The Mexican government guarantees the protection of all religious denominations, yet there have been many disturbances and frequent murders. The first week I was in Mexico I met two missionaries who had been chased out of Queretaro by a mob incited by the bishop of that city. Though the government vindicated its honor and supremacy by returning them under the protection of troops, yet on the withdrawal of the latter they were left in the same danger as before.

A few weeks later, a native missionary was set upon and stabbed to death by a mob of religious fanatics, near Apizaco, on the principal railroad of Mexico, and nothing was done to punish them. A month later another native preacher was shot at, near the ancient city of Tezcoco, and then lodged in jail upon complaint of the very men who attempted his life. And his accusers? They are pursuing their peaceful vocations unmolested, ready to renew the fight whenever opportunity offers.

It is not in the large cities that these outbreaks occur, as a rule, but in remote settlements in the country, where the people yet blindly follow priestly counsel. But year by year Mexico is growing more enlightened, and newspapers and books are increasing in circulation with great rapidity. In the republic there are some twenty large libraries, containing in all 236,000 volumes, and private libraries with from 1,000 to 10,000 volumes each, and collections of rare manuscripts.

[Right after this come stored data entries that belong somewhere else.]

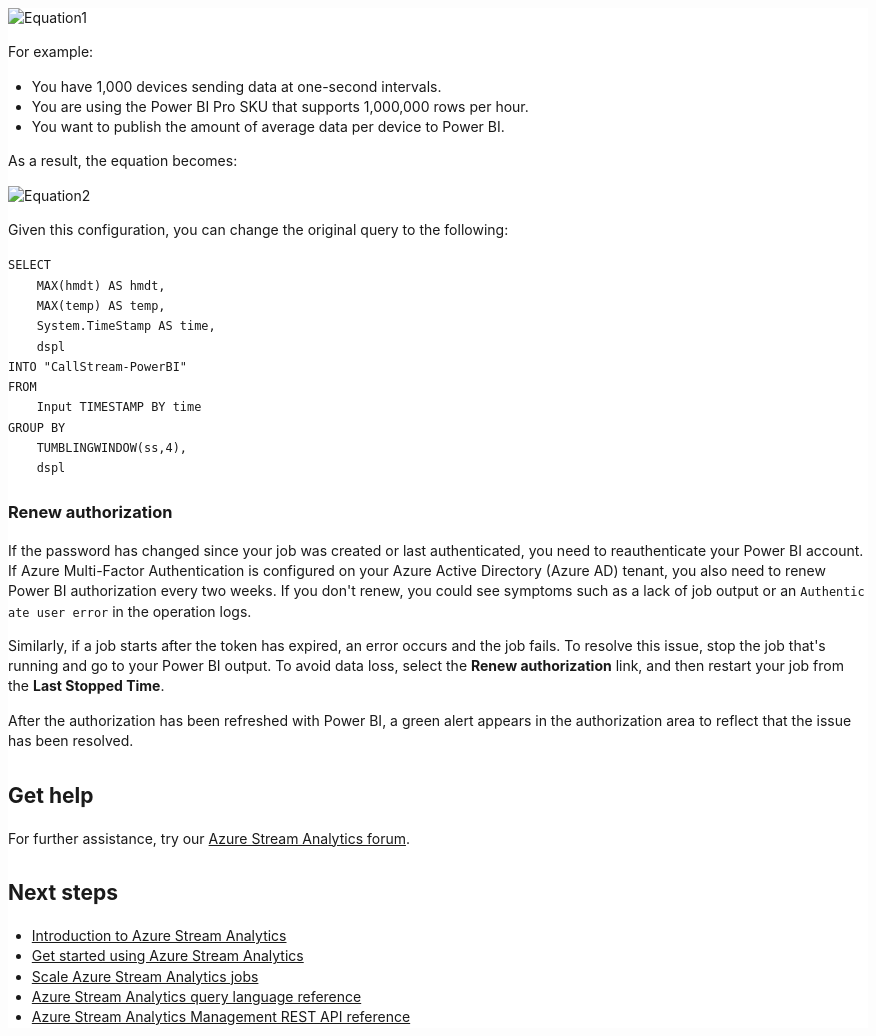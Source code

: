 ![Equation1](./media/stream-analytics-power-bi-dashboard/equation1.png)  

For example:

* You have 1,000 devices sending data at one-second intervals.
* You are using the Power BI Pro SKU that supports 1,000,000 rows per hour.
* You want to publish the amount of average data per device to Power BI.

As a result, the equation becomes:

![Equation2](./media/stream-analytics-power-bi-dashboard/equation2.png)  

Given this configuration, you can change the original query to the following:

    SELECT
        MAX(hmdt) AS hmdt,
        MAX(temp) AS temp,
        System.TimeStamp AS time,
        dspl
    INTO "CallStream-PowerBI"
    FROM
        Input TIMESTAMP BY time
    GROUP BY
        TUMBLINGWINDOW(ss,4),
        dspl


### Renew authorization
If the password has changed since your job was created or last authenticated, you need to reauthenticate your Power BI account. If Azure Multi-Factor Authentication is configured on your Azure Active Directory (Azure AD) tenant, you also need to renew Power BI authorization every two weeks. If you don't renew, you could see symptoms such as a lack of job output or an `Authenticate user error` in the operation logs.

Similarly, if a job starts after the token has expired, an error occurs and the job fails. To resolve this issue, stop the job that's running and go to your Power BI output. To avoid data loss, select the **Renew authorization** link, and then restart your job from the **Last Stopped Time**.

After the authorization has been refreshed with Power BI, a green alert appears in the authorization area to reflect that the issue has been resolved.

## Get help
For further assistance, try our [Azure Stream Analytics forum](https://social.msdn.microsoft.com/Forums/en-US/home?forum=AzureStreamAnalytics).

## Next steps
* [Introduction to Azure Stream Analytics](stream-analytics-introduction.md)
* [Get started using Azure Stream Analytics](stream-analytics-real-time-fraud-detection.md)
* [Scale Azure Stream Analytics jobs](stream-analytics-scale-jobs.md)
* [Azure Stream Analytics query language reference](https://msdn.microsoft.com/library/azure/dn834998.aspx)
* [Azure Stream Analytics Management REST API reference](https://msdn.microsoft.com/library/azure/dn835031.aspx)
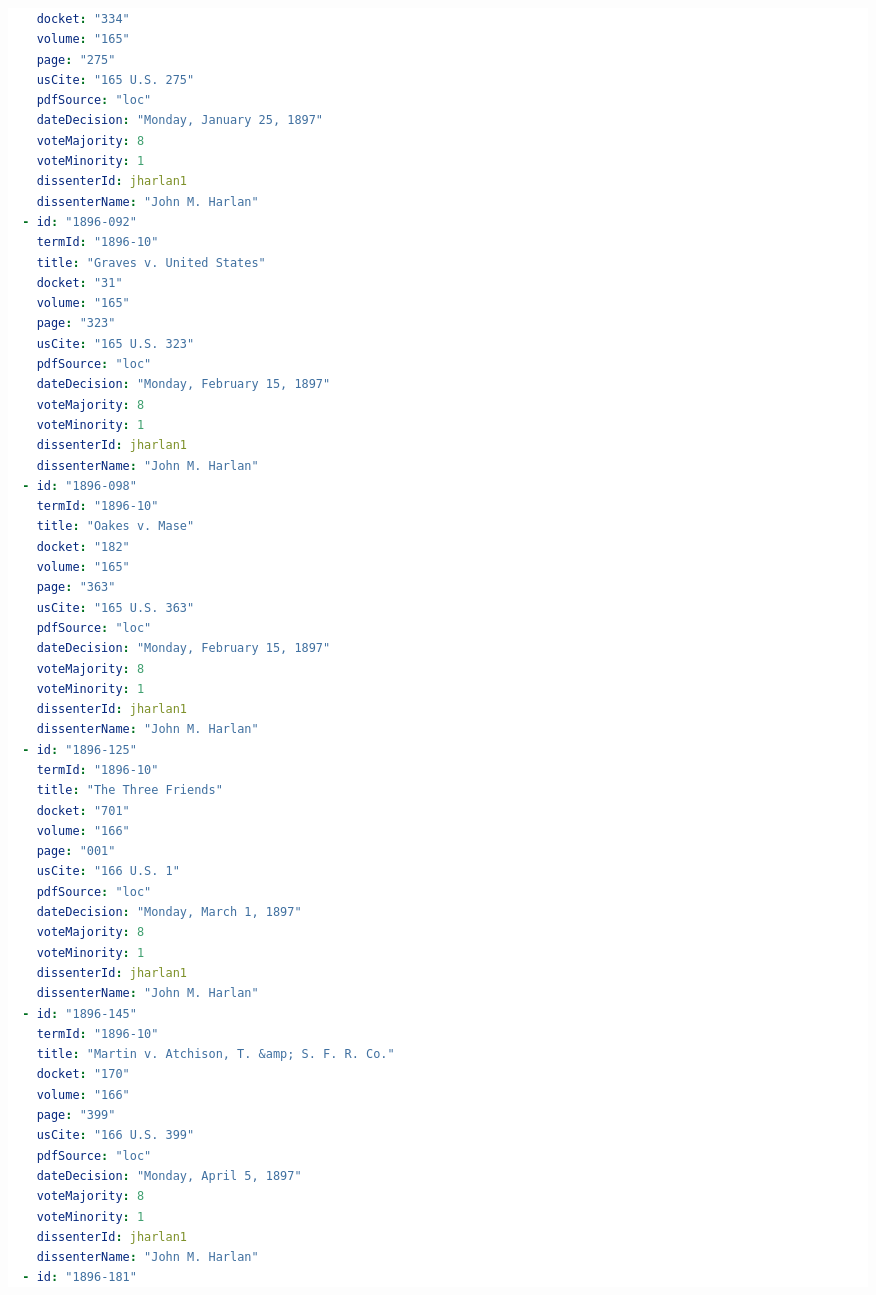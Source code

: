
 ```yaml
    docket: "334"
    volume: "165"
    page: "275"
    usCite: "165 U.S. 275"
    pdfSource: "loc"
    dateDecision: "Monday, January 25, 1897"
    voteMajority: 8
    voteMinority: 1
    dissenterId: jharlan1
    dissenterName: "John M. Harlan"
  - id: "1896-092"
    termId: "1896-10"
    title: "Graves v. United States"
    docket: "31"
    volume: "165"
    page: "323"
    usCite: "165 U.S. 323"
    pdfSource: "loc"
    dateDecision: "Monday, February 15, 1897"
    voteMajority: 8
    voteMinority: 1
    dissenterId: jharlan1
    dissenterName: "John M. Harlan"
  - id: "1896-098"
    termId: "1896-10"
    title: "Oakes v. Mase"
    docket: "182"
    volume: "165"
    page: "363"
    usCite: "165 U.S. 363"
    pdfSource: "loc"
    dateDecision: "Monday, February 15, 1897"
    voteMajority: 8
    voteMinority: 1
    dissenterId: jharlan1
    dissenterName: "John M. Harlan"
  - id: "1896-125"
    termId: "1896-10"
    title: "The Three Friends"
    docket: "701"
    volume: "166"
    page: "001"
    usCite: "166 U.S. 1"
    pdfSource: "loc"
    dateDecision: "Monday, March 1, 1897"
    voteMajority: 8
    voteMinority: 1
    dissenterId: jharlan1
    dissenterName: "John M. Harlan"
  - id: "1896-145"
    termId: "1896-10"
    title: "Martin v. Atchison, T. &amp; S. F. R. Co."
    docket: "170"
    volume: "166"
    page: "399"
    usCite: "166 U.S. 399"
    pdfSource: "loc"
    dateDecision: "Monday, April 5, 1897"
    voteMajority: 8
    voteMinority: 1
    dissenterId: jharlan1
    dissenterName: "John M. Harlan"
  - id: "1896-181"
```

There were published, in the year 1874, 168 magazines and pamphlets, of which 18 were scientific, 9 literary, 2 artistical, 26 religious, and 118 political. In 1882 the newspapers published in Mexico numbered 283, of which 94 appeared in the capital. They printed in the aggregate 378,096 copies, with a total circulation of 46,778,858 copies. Of these, there are two in the English language, "The Two Republics," owned and ably edited by Mr. J. Mastella Clarke, and "The Mexican Financier," a weekly bilingual journal, founded by a New York gentleman, and conducted by young Boston journalists of great promise and ability.

Religion and politics, and sometimes education, often go hand in hand, so it will not seem a wide departure from the subject to mention that politicians, even statesmen, are in rather bad odor in what is called "society" in Mexico. And this society, like the blood of the people composing it, is decidedly mixed, although the Creoles and those of Spanish birth, and especially those loyal to the Church, are its leaders. It is not considered a reproach to be looked down upon by society, for each grade of this heterogeneous people has led it by the nose,—even the Indian, when Juarez was President. President Gonzalez is said to have Indian blood in his veins, and Diaz, the great power behind the throne, and which he fain would constantly occupy, is likewise a Mestizo. The politicians, however, like Romero, Mariscal, and a small host of other famous Mexicans, comprise the more advanced scholars of the country.

  1. The total number of the Scriptures circulated in Mexico up to December 31, 1882, was, as near as can be calculated, 252,898 copies. The British and Foreign Bible Society had several agents in Mexico and a central depository in the capital, until the year 1879, when the remaining stock was purchased by the American Bible Society, which has since carried on the work alone. At present, the central depository and office of the agency of the American Bible Society is situated in Calle de Vargara, Mexico City, and the agent in charge is H. P. Hamilton. The open Bibles in the show windows are read by many people, and supplies are being constantly sent out to the colporteurs and to sub-agencies in all parts of the republic.